Work required: The expected response is the full listing, retyped exactly, without its images.

Source records:

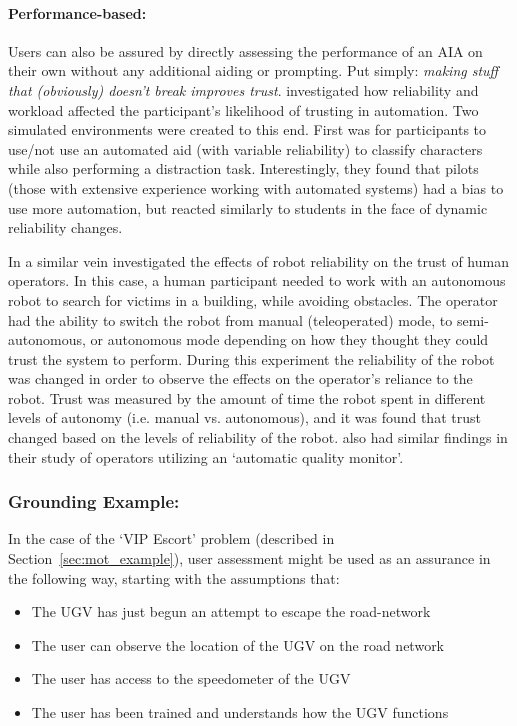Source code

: \paragraph{Performance-based:}
Users can also be assured by directly assessing the performance of an AIA on their own without any additional aiding or prompting.  Put simply: \emph{making stuff that (obviously) doesn't break improves trust}. \citet{Riley1996-qm} investigated how reliability and workload affected the participant's likelihood of trusting in automation. Two simulated environments were created to this end. First was for participants to use/not use an automated aid (with variable reliability) to classify characters while also performing a distraction task. Interestingly, they found that pilots (those with extensive experience working with automated systems) had a bias to use more automation, but reacted similarly to students in the face of dynamic reliability changes.

In a similar vein \citet{Desai2012-rc} investigated the effects of robot reliability on the trust of human operators. In this case, a human participant needed to work with an autonomous robot to search for victims in a building, while avoiding obstacles. The operator had the ability to switch the robot from manual (teleoperated) mode, to semi-autonomous, or autonomous mode depending on how they thought they could trust the system to perform. During this experiment the reliability of the robot was changed in order to observe the effects on the operator's reliance to the robot. Trust was measured by the amount of time the robot spent in different levels of autonomy (i.e. manual vs. autonomous), and it was found that trust changed based on the levels of reliability of the robot. \citet{Yu2018-qw} also had similar findings in their study of operators utilizing an `automatic quality monitor'.

\subsubsection{Grounding Example:}
In the case of the `VIP Escort' problem (described in Section~\ref{sec:mot_example}), user assessment might be used as an assurance in the following way, starting with the assumptions that:

\begin{itemize}
    \item The UGV has just begun an attempt to escape the road-network
    \item The user can observe the location of the UGV on the road network
    \item The user has access to the speedometer of the UGV
    \item The user has been trained and understands how the UGV functions
\end{itemize}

Answer for the task:
Source code

: \paragraph{Performance-based:}
Users can also be assured by directly assessing the performance of an AIA on their own without any additional aiding or prompting.  Put simply: \emph{making stuff that (obviously) doesn't break improves trust}. \citet{Riley1996-qm} investigated how reliability and workload affected the participant's likelihood of trusting in automation. Two simulated environments were created to this end. First was for participants to use/not use an automated aid (with variable reliability) to classify characters while also performing a distraction task. Interestingly, they found that pilots (those with extensive experience working with automated systems) had a bias to use more automation, but reacted similarly to students in the face of dynamic reliability changes.

In a similar vein \citet{Desai2012-rc} investigated the effects of robot reliability on the trust of human operators. In this case, a human participant needed to work with an autonomous robot to search for victims in a building, while avoiding obstacles. The operator had the ability to switch the robot from manual (teleoperated) mode, to semi-autonomous, or autonomous mode depending on how they thought they could trust the system to perform. During this experiment the reliability of the robot was changed in order to observe the effects on the operator's reliance to the robot. Trust was measured by the amount of time the robot spent in different levels of autonomy (i.e. manual vs. autonomous), and it was found that trust changed based on the levels of reliability of the robot. \citet{Yu2018-qw} also had similar findings in their study of operators utilizing an `automatic quality monitor'.

\subsubsection{Grounding Example:}
In the case of the `VIP Escort' problem (described in Section~\ref{sec:mot_example}), user assessment might be used as an assurance in the following way, starting with the assumptions that:

\begin{itemize}
    \item The UGV has just begun an attempt to escape the road-network
    \item The user can observe the location of the UGV on the road network
    \item The user has access to the speedometer of the UGV
    \item The user has been trained and understands how the UGV functions
\end{itemize}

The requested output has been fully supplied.